Jason turned in his seat and said, “Now it’s time for a little Q and A.”
“What’d he say?” Gary hadn’t bothered to turn the radio up. He’d sat the whole time in silence with his eyes pasted on the lawyer’s house.
“Not much. He’s fulla shit. He’s been fucking the girl. You know the one, from across the street? Juliet Forester is her name. Anyway, she showed up to get some pills from him last week and DeWildt kicked the shit out of him.”
“I mean, what’d he say about Linda?”
“Nothing. He doesn’t know anything. He was scared we’d find out about the girl.”
Gary let out a long shaky sigh. Back at square one. He looked out the window and the street was dark, quiet. Not a single car had passed the entire time he’d sat there. He’d come all the way downtown with Calper and nothing had changed. He glanced at his cell resting on his thigh, hoping for the wink of the message notification light. It hadn’t rung, but he checked for missed calls anyway. From Linda. From the police. Anyone.
“What do we do now?”
“Well, I have some calls to make. I’d like to set up a base. If they call this jerk,” Calper tipped his head in the direction of the lawyer’s house, “which I don’t think they will, not now, not with what’s changed, he’ll let us know. I have no doubt of that. But the most likely scenario is they call you. Or me. You want to go back to your house? I have a motel room nearby. We could wait there if it makes you more comfortable.”
“Home,” Gary said. “Home is fine.”
“You want me to stop along the way? For a bite, a drink, anything?”
Gary barely shook his head. He felt sick. Food was the last thing he wanted. He felt exhaustion wash over his body. An unwelcome tide that fought against his overstimulated brain.
“You mind if I smoke?”
Calper shrugged and told him to crack the window.
“All right, if you ever wanna see your man or that stupid little dog of yours again, you better answer this shit straight. You got it?”
Linda nodded her head, her eyes trained directly on Jason’s.
“Bomber, give her a smack.”
“What?” Bomber sounded like he didn’t understand the request.
“A smack. You know, so she knows we’re serious.”
Bomber blinked once or twice, deciding how to handle it.

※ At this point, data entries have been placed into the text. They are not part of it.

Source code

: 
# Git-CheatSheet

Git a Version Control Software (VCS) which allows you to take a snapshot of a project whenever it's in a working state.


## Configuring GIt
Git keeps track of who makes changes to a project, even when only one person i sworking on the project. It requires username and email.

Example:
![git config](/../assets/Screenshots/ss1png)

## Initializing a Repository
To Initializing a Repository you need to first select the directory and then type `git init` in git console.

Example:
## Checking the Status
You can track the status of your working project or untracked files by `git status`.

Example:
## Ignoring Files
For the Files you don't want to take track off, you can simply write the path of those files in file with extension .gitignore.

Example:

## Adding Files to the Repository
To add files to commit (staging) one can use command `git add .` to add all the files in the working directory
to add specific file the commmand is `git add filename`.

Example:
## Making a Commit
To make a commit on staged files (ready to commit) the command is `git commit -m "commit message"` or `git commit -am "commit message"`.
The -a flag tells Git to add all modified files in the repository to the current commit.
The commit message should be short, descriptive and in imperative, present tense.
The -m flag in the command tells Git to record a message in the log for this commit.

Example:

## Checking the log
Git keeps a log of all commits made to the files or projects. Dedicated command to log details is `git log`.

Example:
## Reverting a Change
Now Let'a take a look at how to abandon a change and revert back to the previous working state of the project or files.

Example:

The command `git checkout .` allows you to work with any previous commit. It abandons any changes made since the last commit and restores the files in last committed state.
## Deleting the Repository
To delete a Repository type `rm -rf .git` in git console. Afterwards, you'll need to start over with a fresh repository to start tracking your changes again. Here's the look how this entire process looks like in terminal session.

Linda started to speak, and, without warning, Bomber elbowed her in the face, mashing her nose down. Blood began to run from both nostrils, flowing over her lip and into her mouth. In seconds it was dripping from her chin.
“You broke my nose,” she said, and tried to touch it with her fingers.
“Keep your hands down,” Jason said. “Bomber? Again.”
This time Bomber had to twist a little beside her so he could use his right fist. He punched her hard on the temple.
Linda saw white. A flash of pain so intense it replaced the steady throb on the right side of her face. She felt the left side of her head begin to swell, growing with each quick beat of her heart. The smaller boy on her right recoiled, but stayed quiet.
“But you haven’t asked me anything.” She was sobbing now, pleading.
Jason leaned toward her, wincing his lips into a smile. “You want me to ask you something? Okay. Why was he there?”
“Where?” she said. “At my house? He’s my husband. He didn’t do anything.” The blood flow from her nose increased and it was warm and bitter in her mouth. She thought she knew what blood tasted like, but this was something different.
“No, not your fucking husband. Not that wormy piece of shit. Juliet, what’s his name?”
Juliet’s eyes were lidded and glassy. The drugs they’d shot now having an effect. She sang out the name in a reedy rasp, “Gaaare-reee.”
“Yeah,” Jason said. “Not Gary. Fucking Calper Dennings.”
“Who?”
Jason looked to Bomber. “Give her one.”